- [What needs to be done] Gather all lines from the material that contain the word "Real".

--- Extracted data Enclosed Below ---

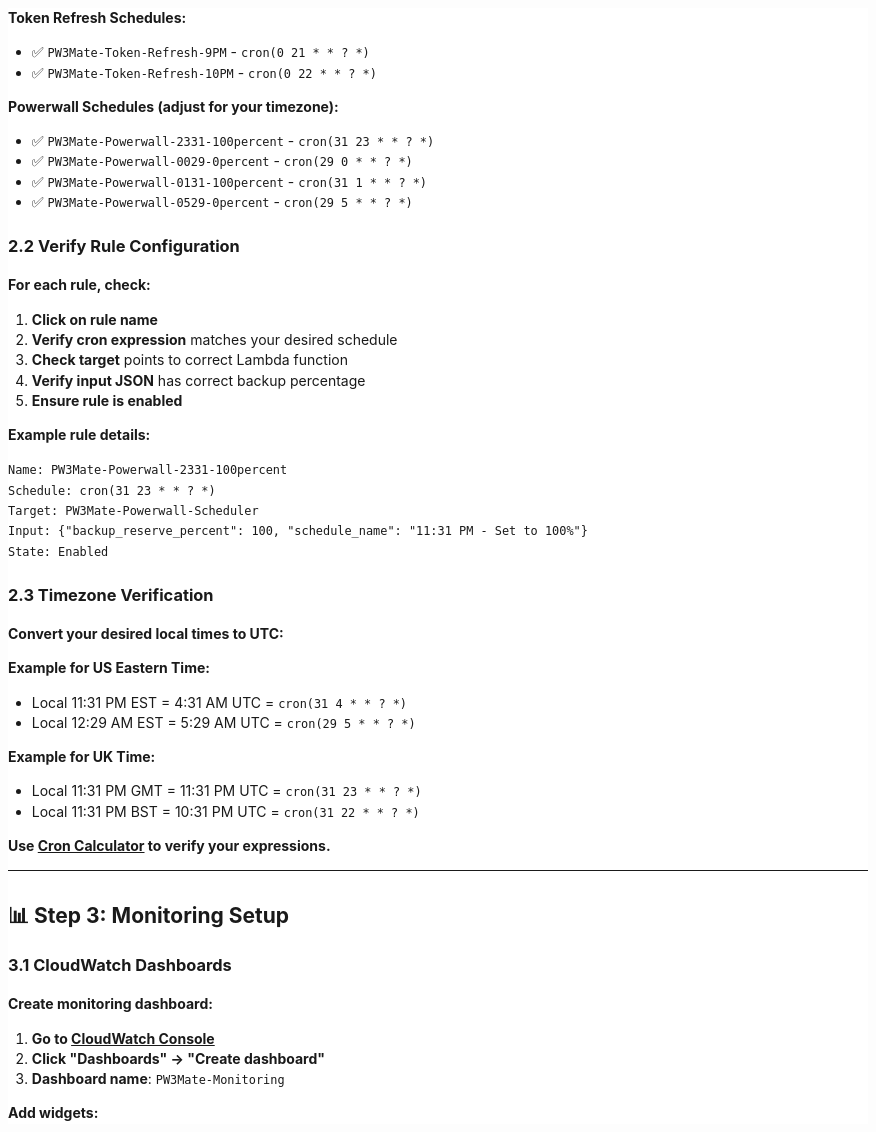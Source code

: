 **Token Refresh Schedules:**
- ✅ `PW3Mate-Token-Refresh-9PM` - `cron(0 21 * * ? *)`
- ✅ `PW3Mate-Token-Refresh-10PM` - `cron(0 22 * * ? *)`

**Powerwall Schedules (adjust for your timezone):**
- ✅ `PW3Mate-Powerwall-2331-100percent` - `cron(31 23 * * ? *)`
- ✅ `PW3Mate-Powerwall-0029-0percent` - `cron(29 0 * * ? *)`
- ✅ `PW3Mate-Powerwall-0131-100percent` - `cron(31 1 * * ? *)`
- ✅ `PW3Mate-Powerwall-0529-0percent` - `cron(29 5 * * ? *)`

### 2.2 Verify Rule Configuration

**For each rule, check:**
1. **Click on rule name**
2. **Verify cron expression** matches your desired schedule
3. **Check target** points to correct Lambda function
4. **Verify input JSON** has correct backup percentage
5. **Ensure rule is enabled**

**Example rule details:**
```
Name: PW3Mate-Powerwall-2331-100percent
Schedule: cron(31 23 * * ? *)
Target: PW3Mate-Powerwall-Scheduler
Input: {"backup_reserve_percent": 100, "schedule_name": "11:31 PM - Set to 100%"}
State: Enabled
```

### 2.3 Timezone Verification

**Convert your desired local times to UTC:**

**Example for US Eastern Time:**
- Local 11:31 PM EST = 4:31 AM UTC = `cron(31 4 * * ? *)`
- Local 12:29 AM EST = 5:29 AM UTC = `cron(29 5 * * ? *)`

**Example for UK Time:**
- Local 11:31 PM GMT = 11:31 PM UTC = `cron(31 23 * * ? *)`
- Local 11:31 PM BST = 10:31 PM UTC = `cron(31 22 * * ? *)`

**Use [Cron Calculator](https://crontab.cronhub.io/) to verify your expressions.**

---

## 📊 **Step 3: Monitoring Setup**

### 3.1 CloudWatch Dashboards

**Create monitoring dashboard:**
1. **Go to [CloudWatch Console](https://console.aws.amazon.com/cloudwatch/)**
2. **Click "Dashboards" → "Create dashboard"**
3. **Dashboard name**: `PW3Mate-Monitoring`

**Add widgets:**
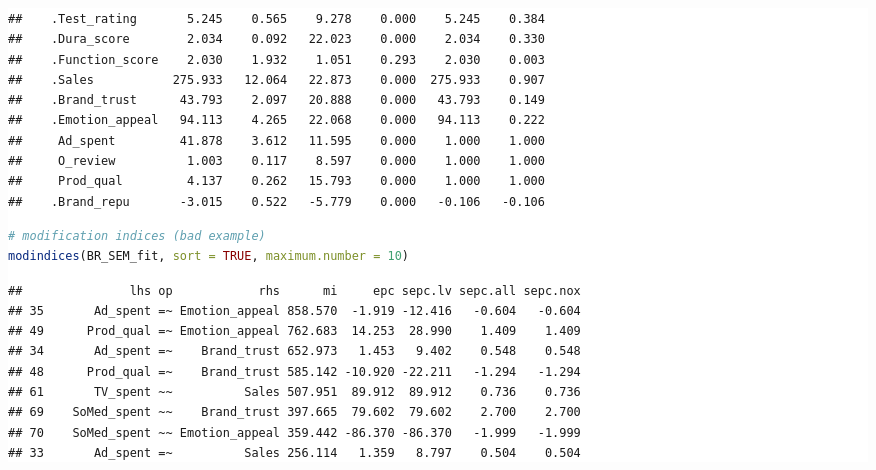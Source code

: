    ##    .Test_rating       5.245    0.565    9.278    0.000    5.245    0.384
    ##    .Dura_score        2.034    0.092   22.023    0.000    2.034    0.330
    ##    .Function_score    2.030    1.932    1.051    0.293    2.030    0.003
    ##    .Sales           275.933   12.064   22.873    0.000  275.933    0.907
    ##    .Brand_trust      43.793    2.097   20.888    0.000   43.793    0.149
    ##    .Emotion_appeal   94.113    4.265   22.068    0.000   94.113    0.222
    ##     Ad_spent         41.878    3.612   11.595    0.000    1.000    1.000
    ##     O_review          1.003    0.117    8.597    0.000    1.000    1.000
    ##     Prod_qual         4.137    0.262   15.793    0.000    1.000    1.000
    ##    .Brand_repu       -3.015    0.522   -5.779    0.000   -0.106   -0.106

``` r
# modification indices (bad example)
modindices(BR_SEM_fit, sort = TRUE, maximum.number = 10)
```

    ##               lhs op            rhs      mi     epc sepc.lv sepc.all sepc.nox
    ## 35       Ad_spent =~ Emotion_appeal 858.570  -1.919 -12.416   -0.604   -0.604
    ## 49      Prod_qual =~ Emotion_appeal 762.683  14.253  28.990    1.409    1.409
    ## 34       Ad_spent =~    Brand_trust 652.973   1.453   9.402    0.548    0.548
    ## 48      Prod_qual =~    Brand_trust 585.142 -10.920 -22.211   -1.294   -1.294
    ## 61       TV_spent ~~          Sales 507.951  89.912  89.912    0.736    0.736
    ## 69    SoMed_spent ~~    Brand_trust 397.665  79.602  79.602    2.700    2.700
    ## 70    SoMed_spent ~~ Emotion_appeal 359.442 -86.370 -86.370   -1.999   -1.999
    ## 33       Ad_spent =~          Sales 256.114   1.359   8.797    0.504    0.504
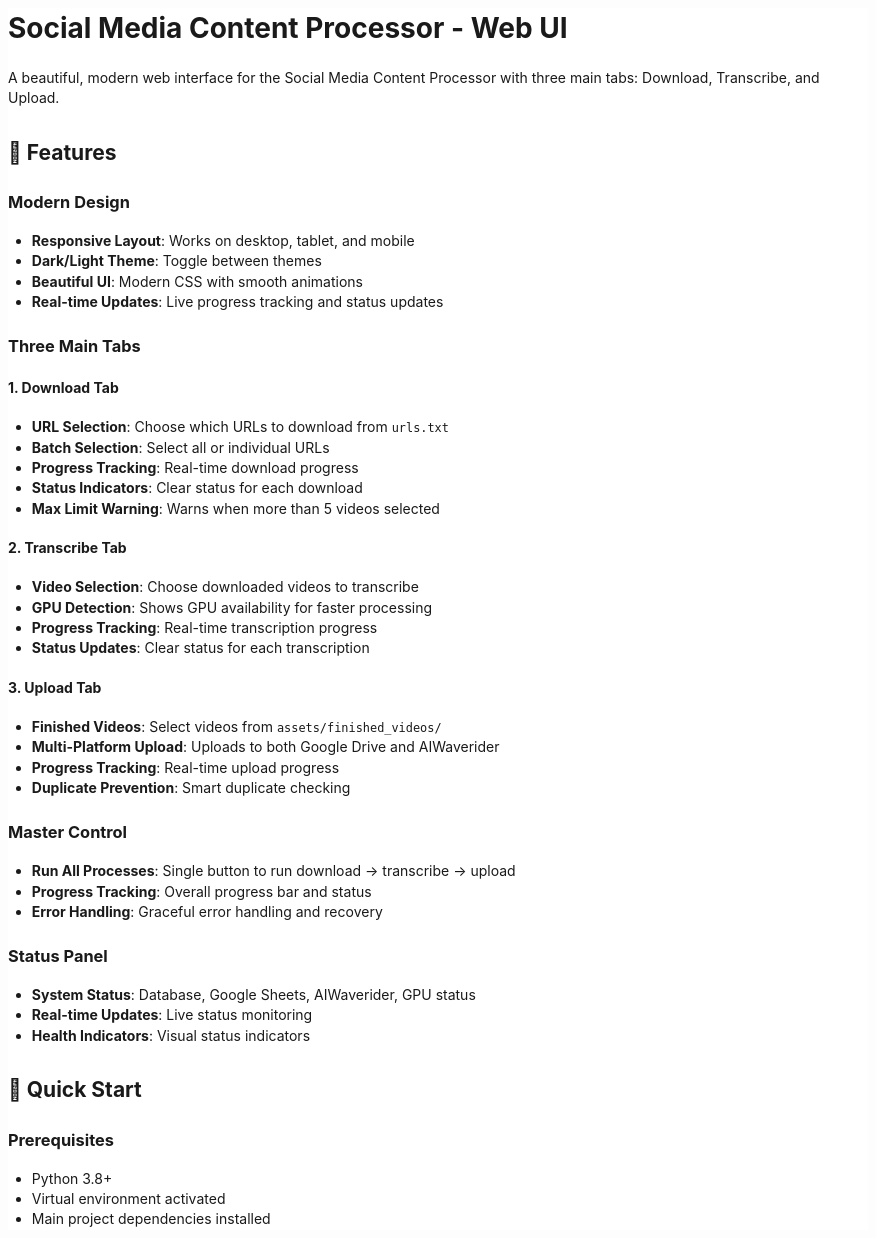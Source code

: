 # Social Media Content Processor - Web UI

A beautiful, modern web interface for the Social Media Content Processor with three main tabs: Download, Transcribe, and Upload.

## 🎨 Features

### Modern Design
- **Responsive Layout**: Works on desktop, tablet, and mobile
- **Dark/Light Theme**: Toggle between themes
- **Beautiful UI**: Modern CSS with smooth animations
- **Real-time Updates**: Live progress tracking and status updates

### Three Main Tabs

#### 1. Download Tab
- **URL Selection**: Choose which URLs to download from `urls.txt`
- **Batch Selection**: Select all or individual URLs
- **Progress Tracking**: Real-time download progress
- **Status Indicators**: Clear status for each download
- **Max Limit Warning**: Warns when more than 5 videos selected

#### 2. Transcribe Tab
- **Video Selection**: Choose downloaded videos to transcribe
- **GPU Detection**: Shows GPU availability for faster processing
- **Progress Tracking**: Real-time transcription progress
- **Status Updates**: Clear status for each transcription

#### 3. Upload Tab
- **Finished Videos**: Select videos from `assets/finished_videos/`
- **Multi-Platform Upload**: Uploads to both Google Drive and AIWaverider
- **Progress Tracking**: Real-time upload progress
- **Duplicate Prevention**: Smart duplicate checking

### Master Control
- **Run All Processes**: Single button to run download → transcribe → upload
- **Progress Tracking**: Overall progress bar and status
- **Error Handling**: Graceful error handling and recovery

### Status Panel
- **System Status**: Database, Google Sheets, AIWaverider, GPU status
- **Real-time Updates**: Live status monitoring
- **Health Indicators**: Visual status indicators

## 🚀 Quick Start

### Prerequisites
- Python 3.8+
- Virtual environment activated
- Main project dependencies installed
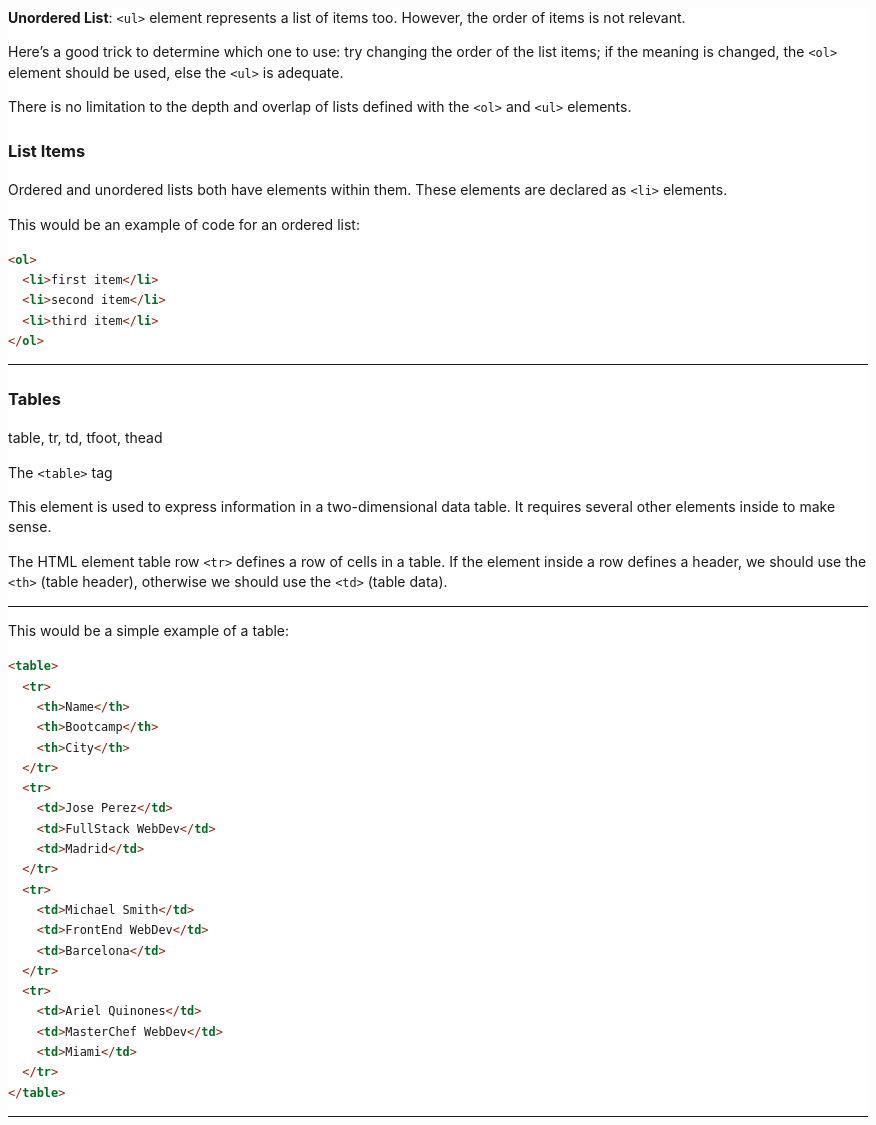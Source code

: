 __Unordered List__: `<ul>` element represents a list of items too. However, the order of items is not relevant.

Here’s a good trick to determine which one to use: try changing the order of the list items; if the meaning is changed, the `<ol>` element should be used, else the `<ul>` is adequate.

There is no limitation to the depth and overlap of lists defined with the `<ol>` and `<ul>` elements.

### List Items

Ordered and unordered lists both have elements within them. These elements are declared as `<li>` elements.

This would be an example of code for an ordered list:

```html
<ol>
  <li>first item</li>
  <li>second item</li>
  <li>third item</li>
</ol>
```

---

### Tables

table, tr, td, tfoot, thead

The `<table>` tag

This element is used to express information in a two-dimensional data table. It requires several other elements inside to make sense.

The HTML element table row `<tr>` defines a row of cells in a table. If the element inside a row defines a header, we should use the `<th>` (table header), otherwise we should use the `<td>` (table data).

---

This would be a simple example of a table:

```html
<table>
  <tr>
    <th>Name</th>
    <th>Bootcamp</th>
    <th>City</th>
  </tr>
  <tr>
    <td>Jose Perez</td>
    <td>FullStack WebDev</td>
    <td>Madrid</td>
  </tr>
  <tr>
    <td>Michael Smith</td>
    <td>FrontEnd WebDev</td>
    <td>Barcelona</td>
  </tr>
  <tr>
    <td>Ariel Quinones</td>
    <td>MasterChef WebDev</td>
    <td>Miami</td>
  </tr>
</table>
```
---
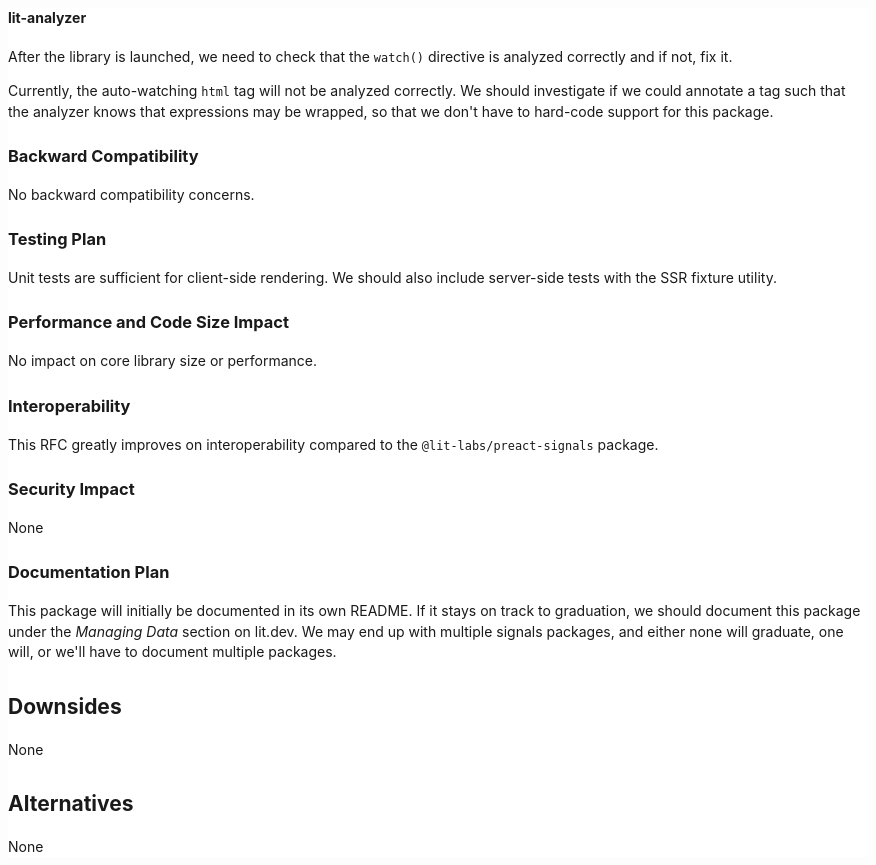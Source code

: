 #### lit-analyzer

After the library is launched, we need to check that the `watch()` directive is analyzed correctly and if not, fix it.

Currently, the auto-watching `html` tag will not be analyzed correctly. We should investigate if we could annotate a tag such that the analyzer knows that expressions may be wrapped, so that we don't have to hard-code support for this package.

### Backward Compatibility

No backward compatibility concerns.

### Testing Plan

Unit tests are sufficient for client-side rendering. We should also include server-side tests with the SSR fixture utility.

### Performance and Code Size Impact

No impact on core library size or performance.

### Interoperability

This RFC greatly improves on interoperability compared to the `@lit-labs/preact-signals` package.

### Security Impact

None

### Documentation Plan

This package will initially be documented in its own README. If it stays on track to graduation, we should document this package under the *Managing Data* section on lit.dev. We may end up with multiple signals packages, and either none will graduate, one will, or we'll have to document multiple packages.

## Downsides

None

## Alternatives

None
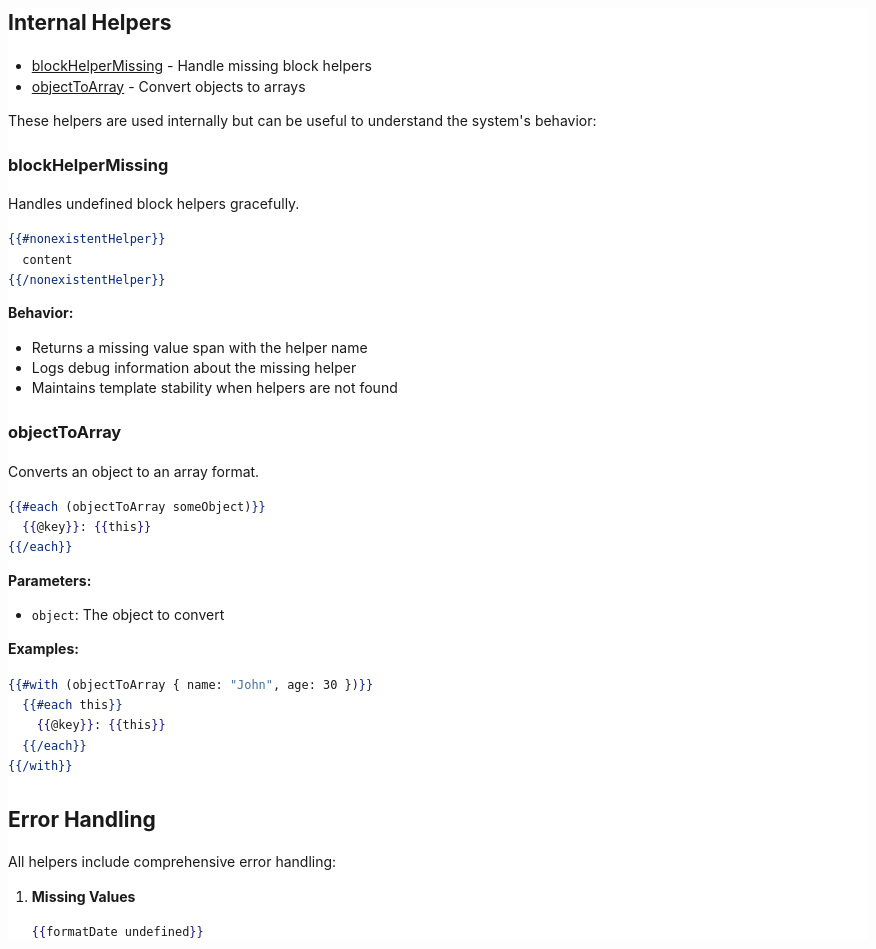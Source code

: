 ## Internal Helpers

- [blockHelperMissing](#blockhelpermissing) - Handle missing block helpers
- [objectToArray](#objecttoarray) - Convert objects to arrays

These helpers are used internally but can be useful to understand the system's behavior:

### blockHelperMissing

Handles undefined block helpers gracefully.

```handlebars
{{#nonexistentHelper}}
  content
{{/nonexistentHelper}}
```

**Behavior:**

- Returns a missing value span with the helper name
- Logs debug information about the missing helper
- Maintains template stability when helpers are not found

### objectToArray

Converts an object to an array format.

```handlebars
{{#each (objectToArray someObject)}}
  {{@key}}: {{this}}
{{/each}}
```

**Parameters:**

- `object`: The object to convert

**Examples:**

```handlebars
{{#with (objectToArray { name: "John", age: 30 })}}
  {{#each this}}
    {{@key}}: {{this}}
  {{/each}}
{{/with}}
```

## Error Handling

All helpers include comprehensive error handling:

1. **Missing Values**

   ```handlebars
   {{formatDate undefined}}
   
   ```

--- End of Enclosed Extracted data ---

- [Exercise solution]
- **Real-time Updates**: Live progress tracking and status updates
- **Progress Tracking**: Real-time download progress
- **Progress Tracking**: Real-time transcription progress
- **Progress Tracking**: Real-time upload progress
- **Real-time Updates**: Live status monitoring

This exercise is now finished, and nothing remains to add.